Deribat was one of nine villages attacked in the eastern Jebel Marra region of Darfur at the time, it said, adding that 36 civilians were killed and many people were driven from their homes.
"Interviews indicate that the abducted women were systematically raped," said Tuesday's report, which was compiled by a team of the UN's human rights investigators.
"Some children were beaten by their abductors and they were exposed to the traumatic scenes of rape," it said.
Testimony from victims indicated that the attacks were committed by members of the Sudanese armed forces and affiliated groups, the report said.
Arbour's office urged the Sudanese government to "establish an independent body to investigate abduction, rape and sexual slavery committed in the region," and said the suspects should be brought to justice.
The office said in a report last April that the military and its allies have been using rape as part of a wider assault on people belonging to the same ethnic group as some Darfuri rebels.
The report said UN representatives presented the initial findings to local authorities in Darfur, but "no investigations were carried out by the authorities," it said.
Sudanese government reaction was not immediately available. Rahma Slih Elobied of the Sudanese mission to the UN in Geneva said that she was unable to comment because she had yet to see the report.

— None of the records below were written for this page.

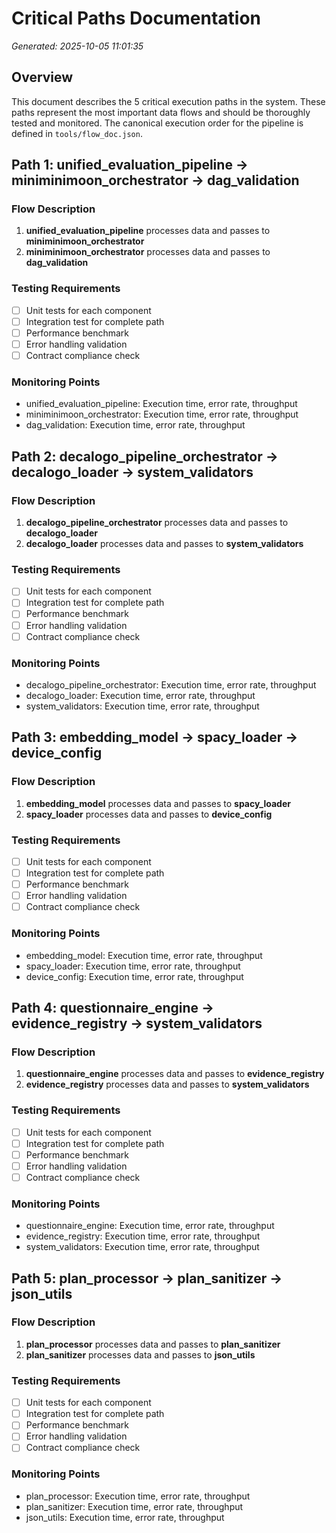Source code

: # Critical Paths Documentation

*Generated: 2025-10-05 11:01:35*

## Overview

This document describes the 5 critical execution paths in the system. These paths represent the most important data flows and should be thoroughly tested and monitored. The canonical execution order for the pipeline is defined in `tools/flow_doc.json`.

## Path 1: unified_evaluation_pipeline → miniminimoon_orchestrator → dag_validation

### Flow Description

1. **unified_evaluation_pipeline** processes data and passes to **miniminimoon_orchestrator**
2. **miniminimoon_orchestrator** processes data and passes to **dag_validation**

### Testing Requirements

- [ ] Unit tests for each component
- [ ] Integration test for complete path
- [ ] Performance benchmark
- [ ] Error handling validation
- [ ] Contract compliance check

### Monitoring Points

- unified_evaluation_pipeline: Execution time, error rate, throughput
- miniminimoon_orchestrator: Execution time, error rate, throughput
- dag_validation: Execution time, error rate, throughput

## Path 2: decalogo_pipeline_orchestrator → decalogo_loader → system_validators

### Flow Description

1. **decalogo_pipeline_orchestrator** processes data and passes to **decalogo_loader**
2. **decalogo_loader** processes data and passes to **system_validators**

### Testing Requirements

- [ ] Unit tests for each component
- [ ] Integration test for complete path
- [ ] Performance benchmark
- [ ] Error handling validation
- [ ] Contract compliance check

### Monitoring Points

- decalogo_pipeline_orchestrator: Execution time, error rate, throughput
- decalogo_loader: Execution time, error rate, throughput
- system_validators: Execution time, error rate, throughput

## Path 3: embedding_model → spacy_loader → device_config

### Flow Description

1. **embedding_model** processes data and passes to **spacy_loader**
2. **spacy_loader** processes data and passes to **device_config**

### Testing Requirements

- [ ] Unit tests for each component
- [ ] Integration test for complete path
- [ ] Performance benchmark
- [ ] Error handling validation
- [ ] Contract compliance check

### Monitoring Points

- embedding_model: Execution time, error rate, throughput
- spacy_loader: Execution time, error rate, throughput
- device_config: Execution time, error rate, throughput

## Path 4: questionnaire_engine → evidence_registry → system_validators

### Flow Description

1. **questionnaire_engine** processes data and passes to **evidence_registry**
2. **evidence_registry** processes data and passes to **system_validators**

### Testing Requirements

- [ ] Unit tests for each component
- [ ] Integration test for complete path
- [ ] Performance benchmark
- [ ] Error handling validation
- [ ] Contract compliance check

### Monitoring Points

- questionnaire_engine: Execution time, error rate, throughput
- evidence_registry: Execution time, error rate, throughput
- system_validators: Execution time, error rate, throughput

## Path 5: plan_processor → plan_sanitizer → json_utils

### Flow Description

1. **plan_processor** processes data and passes to **plan_sanitizer**
2. **plan_sanitizer** processes data and passes to **json_utils**

### Testing Requirements

- [ ] Unit tests for each component
- [ ] Integration test for complete path
- [ ] Performance benchmark
- [ ] Error handling validation
- [ ] Contract compliance check

### Monitoring Points

- plan_processor: Execution time, error rate, throughput
- plan_sanitizer: Execution time, error rate, throughput
- json_utils: Execution time, error rate, throughput

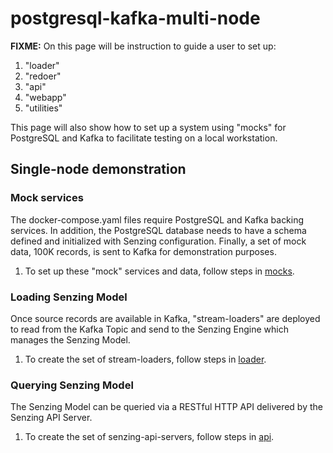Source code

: # postgresql-kafka-multi-node

**FIXME:**
On this page will be instruction to guide a user to set up:

1. "loader"
1. "redoer"
1. "api"
1. "webapp"
1. "utilities"

This page will also show how to set up a system using "mocks" for PostgreSQL and Kafka
to facilitate testing on a local workstation.

## Single-node demonstration

### Mock services

The docker-compose.yaml files require PostgreSQL and Kafka backing services.
In addition, the PostgreSQL database needs to have a schema defined
and initialized with Senzing configuration.
Finally, a set of mock data, 100K records, is sent to Kafka for demonstration purposes.

1. To set up these "mock" services and data, follow steps in [mocks](mocks/).

### Loading Senzing Model

Once source records are available in Kafka,
"stream-loaders" are deployed to
read from the Kafka Topic and send to the Senzing Engine
which manages the Senzing Model.

1. To create the set of stream-loaders, follow steps in [loader](loader/).

### Querying Senzing Model

The Senzing Model can be queried via a RESTful HTTP API
delivered by the Senzing API Server.

1. To create the set of senzing-api-servers, follow steps in [api](api/).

The report said a woman who had been abducted from Deribat with her 16-year-old daughter described how the women were raped in front of each other. Those who resisted would be beaten with sticks, the report said.
The women suffered physical injuries and psychological trauma from the repeated rapes by many of the attackers, the report said.
"A number of women became pregnant as a result of the rape," posing a further health risk to them, it said.
The women were forced to cook and serve food to their abductors, but received only leftovers to eat, the report said.
Darfur has been the scene of a bloody four-year conflict between government-backed militias and rebel forces.